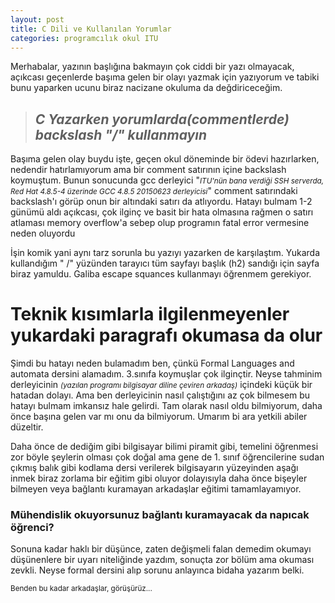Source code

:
 ```yaml
---
layout: post
title: C Dili ve Kullanılan Yorumlar
categories: programcılık okul ITU
---
```


<p>Merhabalar, yazının başlığına bakmayın çok ciddi bir yazı olmayacak, açıkcası geçenlerde başıma gelen bir olayı yazmak için yazıyorum ve tabiki bunu yaparken ucunu biraz nacizane okuluma da değdiriceceğim.</p>

<blockquote><i><h2>C Yazarken yorumlarda(commentlerde) backslash "&#47;" kullanmayın</h2></i></blockquote>

<p> Başıma gelen olay buydu işte, geçen okul döneminde bir ödevi hazırlarken, nedendir hatırlamıyorum ama bir comment satırının içine backslash koymuştum. Bunun sonucunda gcc derleyici "<small><i>ITU'nün bana verdiği SSH serverda, Red Hat 4.8.5-4 üzerinde GCC 4.8.5 20150623 derleyicisi</i></small>" comment satırındaki backslash'ı görüp onun bir altındaki satırı da atlıyordu. Hatayı bulmam 1-2 günümü aldı açıkcası, çok ilginç ve basit bir hata olmasına rağmen o satırı atlaması memory overflow'a sebep olup programın fatal error vermesine neden oluyordu</p>

<p>İşin komik yani aynı tarz sorunla bu yazıyı yazarken de karşılaştım. Yukarda kullandığım "	&#47;" yüzünden tarayıcı tüm sayfayı başlık (h2) sandığı için sayfa biraz yamuldu. Galiba escape squances kullanmayı öğrenmem gerekiyor.</p>

<h1>Teknik kısımlarla ilgilenmeyenler yukardaki paragrafı okumasa da olur</h1>

<p>Şimdi bu hatayı neden bulamadım ben, çünkü Formal Languages and automata dersini alamadım. 3.sınıfa koymuşlar çok ilginçtir. Neyse tahminim derleyicinin <small><i>(yazılan programı bilgisayar diline çeviren arkadaş)</i></small> içindeki küçük bir hatadan dolayı. Ama ben derleyicinin nasıl çalıştığını az çok bilmesem bu hatayı bulmam imkansız hale gelirdi. Tam olarak nasıl oldu bilmiyorum, daha önce başına gelen var mı onu da bilmiyorum. Umarım bi ara yetkili abiler düzeltir.</p>
<p>Daha önce de dediğim gibi bilgisayar bilimi piramit gibi, temelini öğrenmesi zor böyle şeylerin olması çok doğal ama gene de 1. sınıf öğrencilerine sudan çıkmış balık gibi kodlama dersi verilerek bilgisayarın yüzeyinden aşağı inmek biraz zorlama bir eğitim gibi oluyor dolayısıyla daha önce bişeyler bilmeyen veya bağlantı kuramayan arkadaşlar eğitimi tamamlayamıyor.</p>

<h3>Mühendislik okuyorsunuz bağlantı kuramayacak da napıcak öğrenci?</h3>
<p>Sonuna kadar haklı bir düşünce, zaten değişmeli falan demedim okumayı düşünenlere bir uyarı niteliğinde yazdım, sonuçta zor bölüm ama okuması zevkli. Neyse formal dersini alıp sorunu anlayınca bidaha yazarım belki.</p>

<small>Benden bu kadar arkadaşlar, görüşürüz...</small>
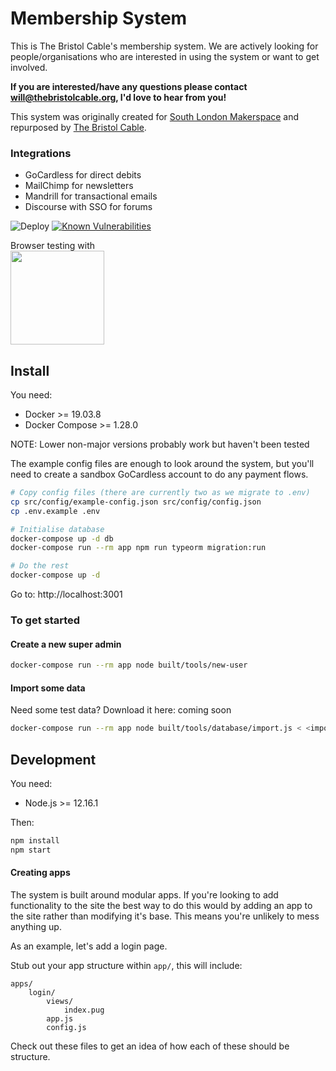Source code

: # Membership System

This is The Bristol Cable's membership system. We are actively looking for
people/organisations who are interested in using the system or want to get
involved.

<b>If you are interested/have any questions please contact
will@thebristolcable.org, I'd love to hear from you!</b>

This system was originally created for
[South London Makerspace](http://southlondonmakerspace.org)
and repurposed by [The Bristol Cable](https://thebristolcable.org).

### Integrations

- GoCardless for direct debits
- MailChimp for newsletters
- Mandrill for transactional emails
- Discourse with SSO for forums

![Deploy](https://github.com/beabee-communityrm/beabee/workflows/Deploy/badge.svg)
[![Known Vulnerabilities](https://snyk.io/test/github/thebristolcable/membership-system/badge.svg?targetFile=package.json)](https://snyk.io/test/github/thebristolcable/membership-system?targetFile=package.json)

Browser testing with<br/>
<a href="https://www.browserstack.com/"><img src="https://user-images.githubusercontent.com/2084823/46341120-52388b00-c62f-11e8-8f41-270915ccc03b.png" width="150" /></a>

## Install

You need:

- Docker >= 19.03.8
- Docker Compose >= 1.28.0

NOTE: Lower non-major versions probably work but haven't been tested

The example config files are enough to look around the system, but you'll
need to create a sandbox GoCardless account to do any payment flows.

```bash
# Copy config files (there are currently two as we migrate to .env)
cp src/config/example-config.json src/config/config.json
cp .env.example .env

# Initialise database
docker-compose up -d db
docker-compose run --rm app npm run typeorm migration:run

# Do the rest
docker-compose up -d
```

Go to: http://localhost:3001

### To get started

#### Create a new super admin

```bash
docker-compose run --rm app node built/tools/new-user
```

#### Import some data

Need some test data? Download it here: coming soon

```bash
docker-compose run --rm app node built/tools/database/import.js < <import file>
```

## Development

You need:

- Node.js >= 12.16.1

Then:

```bash
npm install
npm start
```

#### Creating apps

The system is built around modular apps. If you're looking to add functionality
to the site the best way to do this would by adding an app to the site rather
than modifying it's base. This means you're unlikely to mess anything up.

As an example, let's add a login page.

Stub out your app structure within `app/`, this will include:

```
apps/
	login/
		views/
			index.pug
		app.js
		config.js
```

Check out these files to get an idea of how each of these should be structure.
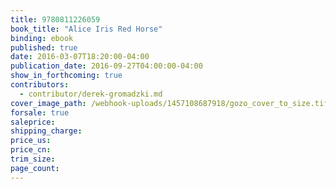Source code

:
 ```yaml
---
title: 9780811226059
book_title: "Alice Iris Red Horse"
binding: ebook
published: true
date: 2016-03-07T18:20:00-04:00
publication_date: 2016-09-27T04:00:00-04:00
show_in_forthcoming: true
contributors:
  - contributor/derek-gromadzki.md
cover_image_path: /webhook-uploads/1457108687918/gozo_cover_to_size.tif
forsale: true
saleprice:
shipping_charge:
price_us:
price_cn:
trim_size:
page_count:
---
```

==================================================

Task goal:
Copy each line holding "tools" from the material above.

Reply:
docker-compose run --rm app node built/tools/new-user
docker-compose run --rm app node built/tools/database/import.js < <import file>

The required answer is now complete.